Saved entries:
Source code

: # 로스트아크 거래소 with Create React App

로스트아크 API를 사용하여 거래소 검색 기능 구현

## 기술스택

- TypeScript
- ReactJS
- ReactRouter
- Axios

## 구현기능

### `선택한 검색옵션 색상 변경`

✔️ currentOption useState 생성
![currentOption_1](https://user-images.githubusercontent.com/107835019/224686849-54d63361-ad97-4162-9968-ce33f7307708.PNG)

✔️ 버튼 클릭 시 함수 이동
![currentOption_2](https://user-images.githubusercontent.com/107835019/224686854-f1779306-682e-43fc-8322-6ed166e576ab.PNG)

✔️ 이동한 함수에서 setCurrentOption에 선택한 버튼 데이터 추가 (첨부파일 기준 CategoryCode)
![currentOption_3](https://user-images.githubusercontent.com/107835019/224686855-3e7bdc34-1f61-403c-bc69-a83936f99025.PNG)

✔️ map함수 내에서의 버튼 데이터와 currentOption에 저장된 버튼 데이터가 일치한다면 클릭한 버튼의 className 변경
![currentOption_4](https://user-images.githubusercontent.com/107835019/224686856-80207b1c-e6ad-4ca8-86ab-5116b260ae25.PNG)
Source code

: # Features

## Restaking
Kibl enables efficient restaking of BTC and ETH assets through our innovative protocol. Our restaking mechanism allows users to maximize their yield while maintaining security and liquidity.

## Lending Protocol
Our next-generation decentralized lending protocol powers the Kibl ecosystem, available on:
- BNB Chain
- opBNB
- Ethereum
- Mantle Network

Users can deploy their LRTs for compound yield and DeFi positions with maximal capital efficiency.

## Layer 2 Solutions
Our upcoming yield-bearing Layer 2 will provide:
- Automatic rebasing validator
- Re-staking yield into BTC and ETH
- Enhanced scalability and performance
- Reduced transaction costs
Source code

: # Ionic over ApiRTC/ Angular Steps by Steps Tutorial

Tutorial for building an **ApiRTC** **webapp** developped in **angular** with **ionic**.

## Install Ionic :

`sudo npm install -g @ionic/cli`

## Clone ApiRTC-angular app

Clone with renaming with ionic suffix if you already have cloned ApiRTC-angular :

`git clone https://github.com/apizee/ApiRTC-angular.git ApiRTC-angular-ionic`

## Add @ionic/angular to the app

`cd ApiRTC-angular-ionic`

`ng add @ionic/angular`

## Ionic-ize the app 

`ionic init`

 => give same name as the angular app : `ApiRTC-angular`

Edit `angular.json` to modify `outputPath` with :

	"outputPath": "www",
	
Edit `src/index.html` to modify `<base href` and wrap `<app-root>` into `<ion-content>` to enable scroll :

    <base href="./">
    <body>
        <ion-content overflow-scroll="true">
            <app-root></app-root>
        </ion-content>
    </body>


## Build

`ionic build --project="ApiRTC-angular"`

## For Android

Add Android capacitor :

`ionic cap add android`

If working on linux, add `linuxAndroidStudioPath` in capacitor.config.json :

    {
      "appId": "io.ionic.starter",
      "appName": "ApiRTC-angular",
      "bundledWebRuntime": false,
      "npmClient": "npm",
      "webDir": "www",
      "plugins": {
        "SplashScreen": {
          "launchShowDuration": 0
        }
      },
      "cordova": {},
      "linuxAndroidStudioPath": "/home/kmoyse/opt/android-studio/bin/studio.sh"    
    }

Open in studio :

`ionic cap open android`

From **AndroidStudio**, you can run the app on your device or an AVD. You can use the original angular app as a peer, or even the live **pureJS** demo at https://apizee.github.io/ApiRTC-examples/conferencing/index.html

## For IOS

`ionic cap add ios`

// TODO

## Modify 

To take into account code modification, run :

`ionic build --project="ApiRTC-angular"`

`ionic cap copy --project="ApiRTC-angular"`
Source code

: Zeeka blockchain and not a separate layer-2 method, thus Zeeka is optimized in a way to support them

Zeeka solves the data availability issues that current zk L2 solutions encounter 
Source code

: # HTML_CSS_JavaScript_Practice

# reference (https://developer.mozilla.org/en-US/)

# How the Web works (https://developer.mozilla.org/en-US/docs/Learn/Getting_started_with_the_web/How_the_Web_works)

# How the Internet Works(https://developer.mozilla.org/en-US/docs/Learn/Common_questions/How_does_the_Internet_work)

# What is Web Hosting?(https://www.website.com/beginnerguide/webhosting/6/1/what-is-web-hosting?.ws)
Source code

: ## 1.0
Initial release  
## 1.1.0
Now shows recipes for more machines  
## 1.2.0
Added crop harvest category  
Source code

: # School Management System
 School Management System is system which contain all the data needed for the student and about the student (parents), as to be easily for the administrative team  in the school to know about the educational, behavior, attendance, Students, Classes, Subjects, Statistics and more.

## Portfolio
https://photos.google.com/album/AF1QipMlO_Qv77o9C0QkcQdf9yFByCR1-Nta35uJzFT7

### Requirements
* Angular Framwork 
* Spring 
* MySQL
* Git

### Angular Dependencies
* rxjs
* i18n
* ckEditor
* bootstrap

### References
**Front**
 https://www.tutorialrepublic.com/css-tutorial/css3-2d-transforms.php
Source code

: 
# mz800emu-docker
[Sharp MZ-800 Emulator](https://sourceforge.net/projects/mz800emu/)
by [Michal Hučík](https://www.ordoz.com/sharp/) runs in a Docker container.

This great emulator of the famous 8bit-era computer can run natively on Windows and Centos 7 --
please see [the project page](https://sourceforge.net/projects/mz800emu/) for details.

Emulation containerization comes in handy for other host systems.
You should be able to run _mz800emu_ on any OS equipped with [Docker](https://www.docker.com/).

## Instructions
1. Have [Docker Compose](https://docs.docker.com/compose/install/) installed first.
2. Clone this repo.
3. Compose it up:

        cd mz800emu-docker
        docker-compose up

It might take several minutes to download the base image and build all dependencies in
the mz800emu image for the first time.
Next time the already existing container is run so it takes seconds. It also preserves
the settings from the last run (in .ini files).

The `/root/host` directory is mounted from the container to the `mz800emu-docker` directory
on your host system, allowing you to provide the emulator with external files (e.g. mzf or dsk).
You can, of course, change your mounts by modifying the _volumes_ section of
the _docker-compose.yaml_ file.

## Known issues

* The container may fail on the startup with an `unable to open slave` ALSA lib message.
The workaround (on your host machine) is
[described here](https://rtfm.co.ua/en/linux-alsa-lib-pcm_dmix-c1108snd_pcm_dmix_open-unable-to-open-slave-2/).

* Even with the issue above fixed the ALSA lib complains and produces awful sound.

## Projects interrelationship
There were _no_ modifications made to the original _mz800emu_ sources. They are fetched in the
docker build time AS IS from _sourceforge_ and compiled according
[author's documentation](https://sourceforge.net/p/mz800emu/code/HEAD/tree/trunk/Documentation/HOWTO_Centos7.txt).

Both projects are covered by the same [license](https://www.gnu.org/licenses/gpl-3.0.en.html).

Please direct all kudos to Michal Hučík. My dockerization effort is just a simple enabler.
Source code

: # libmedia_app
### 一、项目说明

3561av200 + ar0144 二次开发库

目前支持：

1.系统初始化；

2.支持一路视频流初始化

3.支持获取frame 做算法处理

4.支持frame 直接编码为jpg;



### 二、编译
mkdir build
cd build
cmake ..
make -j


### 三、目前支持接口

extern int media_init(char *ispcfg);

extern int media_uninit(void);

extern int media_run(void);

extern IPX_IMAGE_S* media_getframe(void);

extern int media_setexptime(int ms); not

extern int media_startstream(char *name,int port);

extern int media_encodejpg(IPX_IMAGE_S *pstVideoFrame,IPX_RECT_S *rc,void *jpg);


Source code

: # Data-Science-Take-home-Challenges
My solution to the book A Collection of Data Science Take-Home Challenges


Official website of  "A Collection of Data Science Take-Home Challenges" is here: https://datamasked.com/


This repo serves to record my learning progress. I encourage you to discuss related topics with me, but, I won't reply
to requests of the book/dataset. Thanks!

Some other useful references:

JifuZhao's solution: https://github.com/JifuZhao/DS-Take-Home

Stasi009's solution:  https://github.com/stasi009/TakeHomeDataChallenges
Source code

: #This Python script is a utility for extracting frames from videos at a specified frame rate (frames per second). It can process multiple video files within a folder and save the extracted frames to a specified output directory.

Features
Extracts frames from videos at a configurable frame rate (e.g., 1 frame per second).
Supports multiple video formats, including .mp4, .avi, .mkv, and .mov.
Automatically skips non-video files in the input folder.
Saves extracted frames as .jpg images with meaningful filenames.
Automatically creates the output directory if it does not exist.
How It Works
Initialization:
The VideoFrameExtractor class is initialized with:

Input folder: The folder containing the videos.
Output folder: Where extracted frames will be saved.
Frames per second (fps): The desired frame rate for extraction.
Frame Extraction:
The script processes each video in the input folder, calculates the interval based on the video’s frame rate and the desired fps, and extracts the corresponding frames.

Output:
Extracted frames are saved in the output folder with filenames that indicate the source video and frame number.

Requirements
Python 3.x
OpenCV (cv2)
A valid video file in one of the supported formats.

**Description of the task**
Among the lines above, the ones holding the word "docs" must be counted; only that count is to be given.

**Task result**
3